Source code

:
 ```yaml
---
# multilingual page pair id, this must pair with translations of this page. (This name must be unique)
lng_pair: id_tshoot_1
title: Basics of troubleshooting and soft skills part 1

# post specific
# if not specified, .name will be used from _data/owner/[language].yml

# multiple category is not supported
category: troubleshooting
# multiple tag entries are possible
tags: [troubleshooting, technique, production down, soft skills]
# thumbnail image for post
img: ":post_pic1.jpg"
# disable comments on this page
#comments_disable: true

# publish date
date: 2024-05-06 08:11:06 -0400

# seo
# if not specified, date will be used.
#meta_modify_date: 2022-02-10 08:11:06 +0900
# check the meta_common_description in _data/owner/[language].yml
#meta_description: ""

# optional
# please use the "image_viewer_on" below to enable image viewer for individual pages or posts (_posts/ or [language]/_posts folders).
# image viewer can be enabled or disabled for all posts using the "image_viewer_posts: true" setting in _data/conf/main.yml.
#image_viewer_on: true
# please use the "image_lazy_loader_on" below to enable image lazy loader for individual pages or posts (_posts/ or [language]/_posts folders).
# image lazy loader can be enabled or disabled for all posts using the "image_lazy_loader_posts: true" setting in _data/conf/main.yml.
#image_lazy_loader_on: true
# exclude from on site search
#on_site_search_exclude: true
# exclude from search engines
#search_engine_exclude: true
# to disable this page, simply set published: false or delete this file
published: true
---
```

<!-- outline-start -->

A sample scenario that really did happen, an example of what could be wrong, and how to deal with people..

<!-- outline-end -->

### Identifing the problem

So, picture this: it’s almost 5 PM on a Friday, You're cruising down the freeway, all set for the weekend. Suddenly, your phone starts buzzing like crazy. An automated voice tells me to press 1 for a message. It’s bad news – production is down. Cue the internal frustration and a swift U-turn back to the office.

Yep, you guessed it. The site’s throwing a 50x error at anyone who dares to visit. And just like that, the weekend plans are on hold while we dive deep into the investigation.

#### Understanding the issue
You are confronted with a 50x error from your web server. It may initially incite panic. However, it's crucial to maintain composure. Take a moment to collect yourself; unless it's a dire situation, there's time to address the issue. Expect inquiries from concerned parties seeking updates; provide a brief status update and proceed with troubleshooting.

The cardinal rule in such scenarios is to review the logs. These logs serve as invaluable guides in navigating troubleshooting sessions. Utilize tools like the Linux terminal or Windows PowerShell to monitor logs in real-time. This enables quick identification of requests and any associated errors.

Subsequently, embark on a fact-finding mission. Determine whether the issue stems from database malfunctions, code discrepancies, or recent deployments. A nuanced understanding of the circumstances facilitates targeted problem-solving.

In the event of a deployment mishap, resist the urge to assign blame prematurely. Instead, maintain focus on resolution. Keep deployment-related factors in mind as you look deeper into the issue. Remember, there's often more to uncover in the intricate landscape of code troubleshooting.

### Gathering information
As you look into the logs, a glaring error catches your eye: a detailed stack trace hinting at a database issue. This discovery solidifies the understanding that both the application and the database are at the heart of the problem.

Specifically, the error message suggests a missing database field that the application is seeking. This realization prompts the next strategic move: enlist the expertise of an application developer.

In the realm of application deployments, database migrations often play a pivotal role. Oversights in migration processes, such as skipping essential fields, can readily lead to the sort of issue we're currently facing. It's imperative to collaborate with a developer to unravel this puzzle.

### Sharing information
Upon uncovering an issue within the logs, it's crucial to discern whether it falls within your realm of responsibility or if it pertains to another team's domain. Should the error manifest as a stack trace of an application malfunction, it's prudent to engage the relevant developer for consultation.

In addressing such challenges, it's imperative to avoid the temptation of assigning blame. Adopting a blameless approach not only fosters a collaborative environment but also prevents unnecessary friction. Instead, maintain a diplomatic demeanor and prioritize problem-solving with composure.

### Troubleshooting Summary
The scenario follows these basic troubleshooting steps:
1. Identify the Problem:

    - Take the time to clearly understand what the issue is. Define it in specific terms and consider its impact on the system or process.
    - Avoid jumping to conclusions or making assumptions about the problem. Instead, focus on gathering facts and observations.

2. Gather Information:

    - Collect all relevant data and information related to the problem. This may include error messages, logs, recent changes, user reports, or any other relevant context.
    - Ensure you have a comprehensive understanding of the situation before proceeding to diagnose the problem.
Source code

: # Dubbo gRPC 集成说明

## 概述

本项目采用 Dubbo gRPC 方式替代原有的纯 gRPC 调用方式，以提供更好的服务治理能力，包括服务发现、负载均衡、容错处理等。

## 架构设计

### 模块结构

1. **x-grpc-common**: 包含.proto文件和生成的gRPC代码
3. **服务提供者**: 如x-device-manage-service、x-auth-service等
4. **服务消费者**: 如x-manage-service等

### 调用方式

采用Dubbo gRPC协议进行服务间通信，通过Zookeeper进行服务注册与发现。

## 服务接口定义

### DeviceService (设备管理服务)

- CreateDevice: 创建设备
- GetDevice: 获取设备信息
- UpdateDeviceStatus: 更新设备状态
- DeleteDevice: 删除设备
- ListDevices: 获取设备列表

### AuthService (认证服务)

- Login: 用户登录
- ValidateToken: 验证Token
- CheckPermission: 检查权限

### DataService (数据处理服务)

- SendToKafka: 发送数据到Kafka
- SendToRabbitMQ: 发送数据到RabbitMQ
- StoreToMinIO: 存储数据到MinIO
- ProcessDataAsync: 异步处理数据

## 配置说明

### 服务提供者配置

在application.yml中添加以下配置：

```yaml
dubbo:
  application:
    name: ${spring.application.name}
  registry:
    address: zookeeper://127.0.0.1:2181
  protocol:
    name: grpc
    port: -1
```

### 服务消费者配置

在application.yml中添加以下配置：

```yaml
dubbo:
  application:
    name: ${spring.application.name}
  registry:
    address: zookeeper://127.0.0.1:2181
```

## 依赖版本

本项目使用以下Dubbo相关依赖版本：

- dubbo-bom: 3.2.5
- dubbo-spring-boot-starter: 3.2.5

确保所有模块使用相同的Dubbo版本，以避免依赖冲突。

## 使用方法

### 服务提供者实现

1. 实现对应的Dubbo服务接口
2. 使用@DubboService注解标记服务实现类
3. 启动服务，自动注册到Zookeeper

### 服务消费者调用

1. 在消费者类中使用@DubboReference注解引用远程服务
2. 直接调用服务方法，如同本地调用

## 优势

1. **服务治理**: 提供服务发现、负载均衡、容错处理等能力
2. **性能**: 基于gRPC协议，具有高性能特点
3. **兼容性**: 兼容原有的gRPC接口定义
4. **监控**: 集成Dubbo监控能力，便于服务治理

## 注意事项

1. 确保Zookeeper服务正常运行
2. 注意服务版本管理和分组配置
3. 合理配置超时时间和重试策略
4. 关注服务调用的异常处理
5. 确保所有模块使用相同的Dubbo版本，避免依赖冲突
------------------------------------------------------------
Go through the material above and report each line containing "确保所有模块使用相同的Dubbo版本".

ANSWER SECTION:
确保所有模块使用相同的Dubbo版本，以避免依赖冲突。
5. 确保所有模块使用相同的Dubbo版本，避免依赖冲突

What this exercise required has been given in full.